::: SUPPLIED MATERIAL

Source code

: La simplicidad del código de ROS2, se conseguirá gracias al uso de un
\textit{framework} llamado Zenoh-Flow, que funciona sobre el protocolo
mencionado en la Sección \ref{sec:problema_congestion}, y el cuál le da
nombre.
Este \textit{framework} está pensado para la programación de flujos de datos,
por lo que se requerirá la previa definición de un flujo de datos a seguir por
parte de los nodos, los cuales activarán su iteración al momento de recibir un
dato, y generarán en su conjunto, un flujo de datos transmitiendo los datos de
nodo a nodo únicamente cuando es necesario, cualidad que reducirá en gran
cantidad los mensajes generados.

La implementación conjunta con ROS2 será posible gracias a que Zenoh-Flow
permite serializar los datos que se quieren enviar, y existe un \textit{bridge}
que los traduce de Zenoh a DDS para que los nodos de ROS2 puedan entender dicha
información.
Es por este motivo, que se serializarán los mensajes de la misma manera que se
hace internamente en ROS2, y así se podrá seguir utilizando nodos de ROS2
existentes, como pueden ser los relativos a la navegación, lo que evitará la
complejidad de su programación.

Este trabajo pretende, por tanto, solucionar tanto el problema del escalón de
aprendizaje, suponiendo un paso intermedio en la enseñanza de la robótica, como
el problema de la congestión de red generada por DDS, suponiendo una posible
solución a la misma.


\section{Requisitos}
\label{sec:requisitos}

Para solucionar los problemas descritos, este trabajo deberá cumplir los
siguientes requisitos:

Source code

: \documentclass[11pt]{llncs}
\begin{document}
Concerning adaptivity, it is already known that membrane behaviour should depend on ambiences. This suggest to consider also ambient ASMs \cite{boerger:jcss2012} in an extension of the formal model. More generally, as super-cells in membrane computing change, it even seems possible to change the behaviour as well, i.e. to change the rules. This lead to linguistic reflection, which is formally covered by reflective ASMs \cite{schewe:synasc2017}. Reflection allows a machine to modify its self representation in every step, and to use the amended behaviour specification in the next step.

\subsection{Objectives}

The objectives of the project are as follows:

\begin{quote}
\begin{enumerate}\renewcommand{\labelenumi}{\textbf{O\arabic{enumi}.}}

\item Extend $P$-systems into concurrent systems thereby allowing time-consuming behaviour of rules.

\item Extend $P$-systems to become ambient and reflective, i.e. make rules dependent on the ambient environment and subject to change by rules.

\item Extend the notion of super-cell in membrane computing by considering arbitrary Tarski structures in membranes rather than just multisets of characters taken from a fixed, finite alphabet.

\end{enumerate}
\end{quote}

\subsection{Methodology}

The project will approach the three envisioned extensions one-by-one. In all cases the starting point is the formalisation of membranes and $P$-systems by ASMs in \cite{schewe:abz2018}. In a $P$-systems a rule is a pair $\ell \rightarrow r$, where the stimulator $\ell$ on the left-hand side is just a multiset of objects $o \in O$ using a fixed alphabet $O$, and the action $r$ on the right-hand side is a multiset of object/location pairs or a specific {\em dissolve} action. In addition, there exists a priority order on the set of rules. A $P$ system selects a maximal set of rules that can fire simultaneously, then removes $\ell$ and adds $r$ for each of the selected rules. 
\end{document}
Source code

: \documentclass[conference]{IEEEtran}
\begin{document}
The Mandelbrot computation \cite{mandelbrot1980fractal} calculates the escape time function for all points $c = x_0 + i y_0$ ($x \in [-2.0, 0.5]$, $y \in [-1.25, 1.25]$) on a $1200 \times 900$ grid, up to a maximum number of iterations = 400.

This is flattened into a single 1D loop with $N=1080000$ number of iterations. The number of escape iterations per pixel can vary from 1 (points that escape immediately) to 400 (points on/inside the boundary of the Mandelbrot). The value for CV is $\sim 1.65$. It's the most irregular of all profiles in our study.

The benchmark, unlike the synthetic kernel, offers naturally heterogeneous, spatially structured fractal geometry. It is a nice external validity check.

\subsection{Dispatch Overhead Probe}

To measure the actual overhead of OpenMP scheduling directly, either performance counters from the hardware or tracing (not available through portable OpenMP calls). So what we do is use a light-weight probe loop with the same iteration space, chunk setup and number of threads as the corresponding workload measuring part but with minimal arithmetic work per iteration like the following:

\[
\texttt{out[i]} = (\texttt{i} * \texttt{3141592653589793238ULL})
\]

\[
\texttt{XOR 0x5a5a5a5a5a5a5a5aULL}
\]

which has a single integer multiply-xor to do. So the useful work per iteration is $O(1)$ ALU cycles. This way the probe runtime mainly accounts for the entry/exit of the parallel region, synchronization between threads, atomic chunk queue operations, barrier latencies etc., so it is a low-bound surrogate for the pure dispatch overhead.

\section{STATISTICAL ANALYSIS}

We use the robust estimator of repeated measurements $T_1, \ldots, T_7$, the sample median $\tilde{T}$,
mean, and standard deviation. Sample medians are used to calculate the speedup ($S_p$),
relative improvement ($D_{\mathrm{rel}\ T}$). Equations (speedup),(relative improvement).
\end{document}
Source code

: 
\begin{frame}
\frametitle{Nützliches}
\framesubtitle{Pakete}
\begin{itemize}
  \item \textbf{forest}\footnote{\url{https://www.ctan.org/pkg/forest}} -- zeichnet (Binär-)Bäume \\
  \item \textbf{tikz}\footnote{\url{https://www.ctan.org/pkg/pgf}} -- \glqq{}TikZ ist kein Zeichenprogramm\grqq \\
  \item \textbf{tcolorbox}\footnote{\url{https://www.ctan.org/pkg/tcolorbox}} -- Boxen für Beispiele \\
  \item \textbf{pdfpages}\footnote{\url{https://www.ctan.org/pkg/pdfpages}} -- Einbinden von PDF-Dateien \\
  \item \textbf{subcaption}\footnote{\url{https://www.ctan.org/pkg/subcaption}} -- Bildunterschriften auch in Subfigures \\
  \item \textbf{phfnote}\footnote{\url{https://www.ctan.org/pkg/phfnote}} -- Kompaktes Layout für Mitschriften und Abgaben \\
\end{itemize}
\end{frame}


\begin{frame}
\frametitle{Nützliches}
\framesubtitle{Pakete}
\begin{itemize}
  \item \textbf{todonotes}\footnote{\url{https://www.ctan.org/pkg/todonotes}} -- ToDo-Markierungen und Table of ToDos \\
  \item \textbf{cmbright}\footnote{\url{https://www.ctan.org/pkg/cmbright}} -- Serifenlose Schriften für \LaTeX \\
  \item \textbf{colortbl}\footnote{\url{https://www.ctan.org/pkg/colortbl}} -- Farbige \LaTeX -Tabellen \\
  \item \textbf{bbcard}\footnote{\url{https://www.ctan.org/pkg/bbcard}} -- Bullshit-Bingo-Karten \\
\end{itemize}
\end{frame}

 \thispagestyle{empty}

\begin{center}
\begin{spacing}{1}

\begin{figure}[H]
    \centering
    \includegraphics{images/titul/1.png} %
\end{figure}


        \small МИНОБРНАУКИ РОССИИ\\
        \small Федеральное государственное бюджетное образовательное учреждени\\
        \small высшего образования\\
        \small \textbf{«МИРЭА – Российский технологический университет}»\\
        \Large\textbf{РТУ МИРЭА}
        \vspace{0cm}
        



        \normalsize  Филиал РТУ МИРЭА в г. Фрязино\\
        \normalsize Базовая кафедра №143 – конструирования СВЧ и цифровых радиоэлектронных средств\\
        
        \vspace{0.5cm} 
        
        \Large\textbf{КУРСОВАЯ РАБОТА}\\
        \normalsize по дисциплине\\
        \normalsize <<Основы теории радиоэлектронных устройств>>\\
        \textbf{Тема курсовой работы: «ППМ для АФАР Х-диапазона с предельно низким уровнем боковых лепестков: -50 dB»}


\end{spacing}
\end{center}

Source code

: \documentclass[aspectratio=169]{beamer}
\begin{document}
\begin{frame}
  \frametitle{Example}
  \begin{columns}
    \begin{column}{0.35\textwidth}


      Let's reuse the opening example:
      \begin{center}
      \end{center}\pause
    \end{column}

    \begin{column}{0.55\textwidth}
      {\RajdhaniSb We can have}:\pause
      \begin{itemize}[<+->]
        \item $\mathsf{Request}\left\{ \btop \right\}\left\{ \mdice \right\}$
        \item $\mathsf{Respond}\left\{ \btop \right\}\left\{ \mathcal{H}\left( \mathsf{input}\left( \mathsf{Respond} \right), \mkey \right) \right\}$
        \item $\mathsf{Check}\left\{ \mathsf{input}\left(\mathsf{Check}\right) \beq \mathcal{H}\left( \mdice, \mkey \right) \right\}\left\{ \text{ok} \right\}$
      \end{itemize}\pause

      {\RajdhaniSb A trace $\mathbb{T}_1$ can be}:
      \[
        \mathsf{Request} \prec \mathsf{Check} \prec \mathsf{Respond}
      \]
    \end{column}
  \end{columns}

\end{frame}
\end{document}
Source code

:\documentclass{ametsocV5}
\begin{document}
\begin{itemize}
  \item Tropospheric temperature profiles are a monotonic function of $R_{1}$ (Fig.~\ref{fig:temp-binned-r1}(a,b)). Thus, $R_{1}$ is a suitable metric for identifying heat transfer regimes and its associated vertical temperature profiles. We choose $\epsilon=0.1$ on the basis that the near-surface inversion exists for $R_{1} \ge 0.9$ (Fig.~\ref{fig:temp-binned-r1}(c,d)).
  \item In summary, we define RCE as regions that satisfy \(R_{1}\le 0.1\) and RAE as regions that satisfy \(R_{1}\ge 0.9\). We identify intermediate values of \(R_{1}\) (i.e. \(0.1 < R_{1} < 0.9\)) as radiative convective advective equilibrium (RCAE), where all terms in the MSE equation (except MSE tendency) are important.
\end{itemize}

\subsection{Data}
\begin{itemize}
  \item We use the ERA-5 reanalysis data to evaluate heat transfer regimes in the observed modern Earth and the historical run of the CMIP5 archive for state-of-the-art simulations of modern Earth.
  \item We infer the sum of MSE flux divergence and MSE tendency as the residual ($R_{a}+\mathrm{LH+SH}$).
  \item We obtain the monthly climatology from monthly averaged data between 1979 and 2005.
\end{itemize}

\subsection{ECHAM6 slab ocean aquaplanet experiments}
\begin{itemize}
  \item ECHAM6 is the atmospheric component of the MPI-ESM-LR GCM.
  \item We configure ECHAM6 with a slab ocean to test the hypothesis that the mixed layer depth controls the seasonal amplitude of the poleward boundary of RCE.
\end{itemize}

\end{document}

::::::

BRIEF — Where does the string "ASMs" occur in the data above? Copy every line that holds it.

REPLY TO THE EXERCISE —
Concerning adaptivity, it is already known that membrane behaviour should depend on ambiences. This suggest to consider also ambient ASMs \cite{boerger:jcss2012} in an extension of the formal model. More generally, as super-cells in membrane computing change, it even seems possible to change the behaviour as well, i.e. to change the rules. This lead to linguistic reflection, which is formally covered by reflective ASMs \cite{schewe:synasc2017}. Reflection allows a machine to modify its self representation in every step, and to use the amended behaviour specification in the next step.
The project will approach the three envisioned extensions one-by-one. In all cases the starting point is the formalisation of membranes and $P$-systems by ASMs in \cite{schewe:abz2018}. In a $P$-systems a rule is a pair $\ell \rightarrow r$, where the stimulator $\ell$ on the left-hand side is just a multiset of objects $o \in O$ using a fixed alphabet $O$, and the action $r$ on the right-hand side is a multiset of object/location pairs or a specific {\em dissolve} action. In addition, there exists a priority order on the set of rules. A $P$ system selects a maximal set of rules that can fire simultaneously, then removes $\ell$ and adds $r$ for each of the selected rules. 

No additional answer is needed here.